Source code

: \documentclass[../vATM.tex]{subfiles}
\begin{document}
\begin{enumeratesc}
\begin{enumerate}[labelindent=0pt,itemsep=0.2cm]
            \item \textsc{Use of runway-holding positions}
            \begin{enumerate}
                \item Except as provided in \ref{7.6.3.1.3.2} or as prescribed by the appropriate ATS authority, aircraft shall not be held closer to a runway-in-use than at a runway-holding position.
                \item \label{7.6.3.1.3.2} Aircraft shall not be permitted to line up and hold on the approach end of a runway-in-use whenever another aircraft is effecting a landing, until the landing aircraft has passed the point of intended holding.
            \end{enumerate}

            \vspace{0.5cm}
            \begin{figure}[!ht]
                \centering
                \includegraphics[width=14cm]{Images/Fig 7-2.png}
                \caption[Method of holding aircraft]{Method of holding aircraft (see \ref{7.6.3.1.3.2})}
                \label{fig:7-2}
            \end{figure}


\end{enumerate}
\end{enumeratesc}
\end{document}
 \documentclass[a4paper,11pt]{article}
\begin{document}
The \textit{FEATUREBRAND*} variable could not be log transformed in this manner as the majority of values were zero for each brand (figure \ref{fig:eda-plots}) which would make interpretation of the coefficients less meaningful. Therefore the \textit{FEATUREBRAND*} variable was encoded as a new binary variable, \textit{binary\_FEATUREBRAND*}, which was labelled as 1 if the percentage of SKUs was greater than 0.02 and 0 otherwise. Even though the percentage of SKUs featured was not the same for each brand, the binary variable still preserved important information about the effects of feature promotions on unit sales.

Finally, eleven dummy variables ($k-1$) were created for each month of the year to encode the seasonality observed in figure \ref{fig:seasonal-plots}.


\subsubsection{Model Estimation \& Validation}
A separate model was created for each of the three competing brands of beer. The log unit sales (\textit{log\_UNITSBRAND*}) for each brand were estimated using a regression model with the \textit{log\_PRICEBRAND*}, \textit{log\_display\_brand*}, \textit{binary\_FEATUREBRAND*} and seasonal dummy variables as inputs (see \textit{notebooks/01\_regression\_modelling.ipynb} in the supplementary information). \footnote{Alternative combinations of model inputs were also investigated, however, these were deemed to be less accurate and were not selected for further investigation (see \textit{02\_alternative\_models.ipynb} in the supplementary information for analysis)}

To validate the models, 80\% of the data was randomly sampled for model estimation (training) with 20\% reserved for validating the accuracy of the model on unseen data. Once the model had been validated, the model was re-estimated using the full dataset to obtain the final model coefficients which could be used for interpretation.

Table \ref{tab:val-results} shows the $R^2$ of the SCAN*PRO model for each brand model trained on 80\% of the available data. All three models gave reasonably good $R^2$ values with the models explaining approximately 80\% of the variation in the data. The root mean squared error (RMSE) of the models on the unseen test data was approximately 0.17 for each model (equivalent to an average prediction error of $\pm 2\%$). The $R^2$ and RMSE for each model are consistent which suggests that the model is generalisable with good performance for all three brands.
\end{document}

*Aim of the exercise*:
Across the material, count every line that holds "documentclass" and state only how many there are.

*Reply to the exercise*:
2